セルフプレーとは?キャディ付きプレーとの違い
まず、セルフプレーの基本を整理しておこう。
セルフプレーの特徴
セルフプレーでは、キャディのサポートなしにプレーヤー自身がすべてを行う。具体的には以下の作業を自分たちで担当することになる。
- クラブの選択と受け渡し:自分でバッグからクラブを選んで持っていく
- 残り距離の確認:カートナビやヤード杭を使って自分で確認する
- グリーンのライン読み:自分の目で傾斜を判断する
- ボール探し:同伴者と協力して探す
- バンカーならし、ディボット修復:自分でやる
- カートの運転:交代で運転する(自走式の場合)
セルフプレーのメリット
セルフプレーには以下のようなメリットがある。
- 費用が安い:キャディフィー(1組あたり3,000〜5,000円程度)がかからない
- 自分のペースでプレーできる:クラブ選択やライン読みを自分で行うため、自分のリズムでプレーしやすい
- コースマネジメント力が身につく:自分で距離を計測し、戦略を考えることで実力がつく
- 気楽にプレーできる:キャディがいないぶん、仲間内で気兼ねなく楽しめる
セルフプレーのデメリット
- コースのレイアウトが分からない場合、攻め方に迷うことがある
- グリーンのライン読みを自分でやらなければならない
- ボール探しに手間取ると、スロープレーになりやすい
デメリットはあるものの、カートに搭載されたGPSナビや距離計アプリの普及により、セルフプレーでもコースの情報を得やすくなっている。

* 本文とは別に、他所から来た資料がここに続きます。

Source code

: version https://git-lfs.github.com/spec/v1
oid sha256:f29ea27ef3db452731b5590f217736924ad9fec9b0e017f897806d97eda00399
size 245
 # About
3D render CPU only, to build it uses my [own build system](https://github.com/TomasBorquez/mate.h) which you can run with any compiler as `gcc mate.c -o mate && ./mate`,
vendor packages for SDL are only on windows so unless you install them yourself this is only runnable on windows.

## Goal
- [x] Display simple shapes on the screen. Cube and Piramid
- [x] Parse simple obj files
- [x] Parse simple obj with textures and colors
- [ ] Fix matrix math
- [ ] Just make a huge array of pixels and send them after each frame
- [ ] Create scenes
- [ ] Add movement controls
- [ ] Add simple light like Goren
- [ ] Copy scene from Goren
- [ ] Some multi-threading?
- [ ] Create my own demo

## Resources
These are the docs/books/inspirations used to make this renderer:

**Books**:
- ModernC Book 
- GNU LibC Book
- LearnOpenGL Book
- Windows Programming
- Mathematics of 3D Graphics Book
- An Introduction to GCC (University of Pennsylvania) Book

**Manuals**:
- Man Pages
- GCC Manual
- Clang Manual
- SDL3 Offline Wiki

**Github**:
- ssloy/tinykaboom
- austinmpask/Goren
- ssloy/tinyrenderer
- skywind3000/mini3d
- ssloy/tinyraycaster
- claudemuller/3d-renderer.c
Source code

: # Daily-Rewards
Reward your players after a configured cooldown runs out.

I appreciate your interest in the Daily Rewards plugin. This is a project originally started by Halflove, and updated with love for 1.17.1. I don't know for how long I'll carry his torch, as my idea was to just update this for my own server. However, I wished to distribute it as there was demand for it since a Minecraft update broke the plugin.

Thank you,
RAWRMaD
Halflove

初心者でもツールを活用すれば、キャディなしでも十分にプレーを楽しめる環境が整っているのだ。
セルフプレーの1日の流れ
初めてのセルフプレーで戸惑わないように、当日の流れを時系列で確認しておこう。
到着〜受付
スタート時間の30分〜1時間前にはゴルフ場に到着するようにしよう。フロントで受付を済ませ、ロッカーで着替えてから練習場(打ちっぱなし)やパッティンググリーンでウォーミングアップする。
カートへの荷物積み込み
セルフプレーでは、カートへのゴルフバッグの積み込みは自分で行うことが多い。ゴルフ場によってはスタッフが積み込んでくれるところもあるが、セルフプレー主体のコースでは基本的に自分で行う。カートの位置はフロントやマスター室で確認しよう。
スタート
スタート時間になったら、1番ホール(またはゴルフ場が指定した「アウト」か「イン」のスタートホール)へ移動してプレーを開始する。スタート時間に遅れるのは最もやってはいけないマナー違反なので、余裕を持って準備しておこう。
前半9ホール → 昼食 → 後半9ホール
日本のゴルフ場では、前半9ホールをプレーした後にクラブハウスのレストランで昼食を取り、後半9ホールをプレーするのが一般的な流れである。スループレー(休憩なしで18ホール続けてプレー)ができるゴルフ場も増えてきているので、予約時に確認しておこう。
プレー終了〜精算
18ホールを終えたら、カートをカート置き場に戻し、荷物を降ろす。ロッカーで着替えてからフロントで精算して終了だ。

セルフプレーで使える便利ツール
キャディがいない分、自分で距離やコース情報を把握する必要がある。以下の便利ツールを活用しよう。
カートナビ(GPSナビ)
多くのゴルフ場のカートには、GPSナビゲーションが搭載されている。残り距離、グリーンまでのヤーデージ、ハザード(バンカーや池)の位置がリアルタイムで表示されるので、コースを知らなくても安心してプレーできる。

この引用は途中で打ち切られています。